Goldwasser Exchange fait le point sur ce qu’il faut savoir pour commencer la semaine.

Les marchés soufflent le chaud et le froid.

La semaine a encore été volatile mais en mode mineur. A Wall Street, le VIX, surnommé parfois « indice de la peur » est retombé à 25 après avoir atteint 35 les semaines précédentes. Les investisseurs sont dans l’expectative. D’un côté, les perspectives sont négatives comme l’attestent les déclarations de Jamie Dimon, patron de la banque JPMorgan et de Larry Fink, patron de BlackRock. Quant à Elon Musk, il a déclaré avoir « un très mauvais pressentiment » et a décidé de réduire de 10% les effectifs de Tesla. D’un autre côté, certains experts estiment que l’inflation a atteint un pic et que les mauvaises nouvelles sont désormais absorbées par les marchés. Pour l’heure, le pessimisme domine. Les rebonds des bourses sont considérés comme des réactions ponctuelles d’un marché fondamentalement baissier. Les hausses ne sont pas accompagnées d’une amplitude et d’un volume suffisants et chaque rebond, comme celui de jeudi, est suivi d’un recul. Vendredi, les bons chiffres de l’emploi aux Etats-Unis (390.000 jobs créés) ont fait chuter la bourse, qui craint une surchauffe de l’économie et un gonflement des salaires.

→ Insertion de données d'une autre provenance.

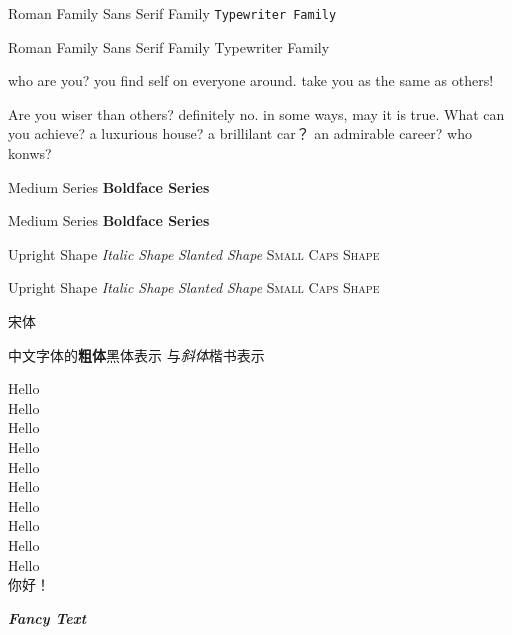\documentclass[10pt]{article}
\newcommand{\myfont}{\textit{\textbf{\textsf{Fancy Text}}}}c %
\begin{document}
	\textrm{Roman Family}  \textsf{Sans Serif Family}  \texttt{Typewriter Family}
	
	 
	 
	\rmfamily Roman Family  {\sffamily Sans Serif Family}   {\ttfamily Typewriter Family}
	
	{\sffamily who are you? you find self on everyone around. take you as the same as others!}
	
	{\ttfamily Are you wiser than others? definitely no. in some ways,
	may it is true. What can you achieve? a luxurious house? a brillilant car？ an admirable career? 
	who konws?}
	
	\textmd{Medium Series}  \textbf{Boldface Series}
	
	{\mdseries Medium Series}    {\bfseries Boldface Series}
	
	\textup{Upright Shape} \textit{Italic Shape}
	\textsl{Slanted Shape}  \textsc{Small Caps Shape}
	
	{\upshape Upright Shape}  {\itshape Italic Shape} 
        {\slshape Slanted Shape} {\scshape Small Caps Shape}
        
        {\songti 宋体}      
        
       中文字体的\textbf{粗体}黑体表示 与\textit{斜体}楷书表示
       
       {\tiny Hello}\\
       {\scriptsize Hello}\\
       {\footnotesize Hello}\\
       {\small Hello}\\
       {\normalsize Hello}\\
       {\large Hello}\\
       {\Large Hello}\\
       {\LARGE Hello}\\
       {\huge Hello}\\
       {\Huge Hello}\\
       
        你好！ %
       
       
       \myfont
      
        
	
\end{document}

Autre raison du recul: la décision du cartel OPEP+ d’augmenter sa production de pétrole de 200.000 barils/jour n’a pas fait baisser les prix pour autant. Le Brent se négocie à 120 euros le baril.  Sur la semaine, le S&P 500 a cédé 1,20% et le Nasdaq 0,98%. En Europe, le Stoxx 600 affiche un recul de 0,87%.

En zone euro, l’inflation est toujours aux sommets.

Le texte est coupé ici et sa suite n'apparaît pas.